1. 04 Jul, 2018 19 commits
    • David S. Miller's avatar
      Merge branch 'Handle-multiple-received-packets-at-each-stage' · 2d1b1385
      David S. Miller authored
      Edward Cree says:
      
      ====================
      Handle multiple received packets at each stage
      
      This patch series adds the capability for the network stack to receive a
       list of packets and process them as a unit, rather than handling each
       packet singly in sequence.  This is done by factoring out the existing
       datapath code at each layer and wrapping it in list handling code.
      
      The motivation for this change is twofold:
      * Instruction cache locality.  Currently, running the entire network
        stack receive path on a packet involves more code than will fit in the
        lowest-level icache, meaning that when the next packet is handled, the
        code has to be reloaded from more distant caches.  By handling packets
        in "row-major order", we ensure that the code at each layer is hot for
        most of the list.  (There is a corresponding downside in _data_ cache
        locality, since we are now touching every packet at every layer, but in
        practice there is easily enough room in dcache to hold one cacheline of
        each of the 64 packets in a NAPI poll.)

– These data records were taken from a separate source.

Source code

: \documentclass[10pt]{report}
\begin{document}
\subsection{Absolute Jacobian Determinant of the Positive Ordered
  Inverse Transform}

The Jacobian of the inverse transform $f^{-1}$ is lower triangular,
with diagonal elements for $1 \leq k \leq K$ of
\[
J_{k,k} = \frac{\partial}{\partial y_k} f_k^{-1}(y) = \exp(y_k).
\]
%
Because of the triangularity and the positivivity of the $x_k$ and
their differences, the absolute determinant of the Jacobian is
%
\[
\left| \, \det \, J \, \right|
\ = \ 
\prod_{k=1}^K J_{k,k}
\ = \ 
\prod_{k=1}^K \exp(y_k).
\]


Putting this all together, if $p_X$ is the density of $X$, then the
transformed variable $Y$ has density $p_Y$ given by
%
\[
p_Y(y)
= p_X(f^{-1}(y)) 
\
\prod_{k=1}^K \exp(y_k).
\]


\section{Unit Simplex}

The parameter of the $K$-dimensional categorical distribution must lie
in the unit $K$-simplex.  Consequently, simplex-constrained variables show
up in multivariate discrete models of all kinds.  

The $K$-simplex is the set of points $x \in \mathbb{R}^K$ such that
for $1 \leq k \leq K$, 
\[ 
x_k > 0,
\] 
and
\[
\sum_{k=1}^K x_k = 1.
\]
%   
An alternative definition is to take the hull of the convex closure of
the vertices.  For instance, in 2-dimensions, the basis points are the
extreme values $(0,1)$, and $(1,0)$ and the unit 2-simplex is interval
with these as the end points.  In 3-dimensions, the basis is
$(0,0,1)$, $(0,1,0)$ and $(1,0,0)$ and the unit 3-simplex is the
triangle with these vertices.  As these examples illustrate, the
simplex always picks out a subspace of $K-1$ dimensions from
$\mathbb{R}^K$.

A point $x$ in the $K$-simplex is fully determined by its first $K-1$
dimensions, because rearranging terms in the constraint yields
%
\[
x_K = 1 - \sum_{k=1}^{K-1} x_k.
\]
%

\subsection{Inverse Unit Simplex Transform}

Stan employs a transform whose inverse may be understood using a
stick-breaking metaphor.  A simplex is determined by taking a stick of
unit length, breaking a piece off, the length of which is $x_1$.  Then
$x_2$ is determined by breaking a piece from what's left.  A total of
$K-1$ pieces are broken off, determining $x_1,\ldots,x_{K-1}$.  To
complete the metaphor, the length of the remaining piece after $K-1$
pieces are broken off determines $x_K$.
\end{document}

      * Reduction of indirect calls.  Owing to Spectre mitigations, indirect
        function calls are now more expensive than ever; they are also heavily
        used in the network stack's architecture (see [1]).  By replacing 64
        indirect calls to the next-layer per-packet function with a single
        indirect call to the next-layer list function, we can save CPU cycles.
      
      Drivers pass an SKB list to the stack at the end of the NAPI poll; this
       gives a natural batch size (the NAPI poll weight) and avoids waiting at
       the software level for further packets to make a larger batch (which
       would add latency).  It also means that the batch size is automatically
       tuned by the existing interrupt moderation mechanism.
      The stack then runs each layer of processing over all the packets in the
       list before proceeding to the next layer.  Where the 'next layer' (or
       the context in which it must run) differs among the packets, the stack
       splits the list; this 'late demux' means that packets which differ only
       in later headers (e.g. same L2/L3 but different L4) can traverse the
       early part of the stack together.
      Also, where the next layer is not (yet) list-aware, the stack can revert
       to calling the rest of the stack in a loop; this allows gradual/creeping
       listification, with no 'flag day' patch needed to listify everything.
      
      Patches 1-2 simply place received packets on a list during the event
       processing loop on the sfc EF10 architecture, then call the normal stack
       for each packet singly at the end of the NAPI poll.  (Analogues of patch
       #2 for other NIC drivers should be fairly straightforward.)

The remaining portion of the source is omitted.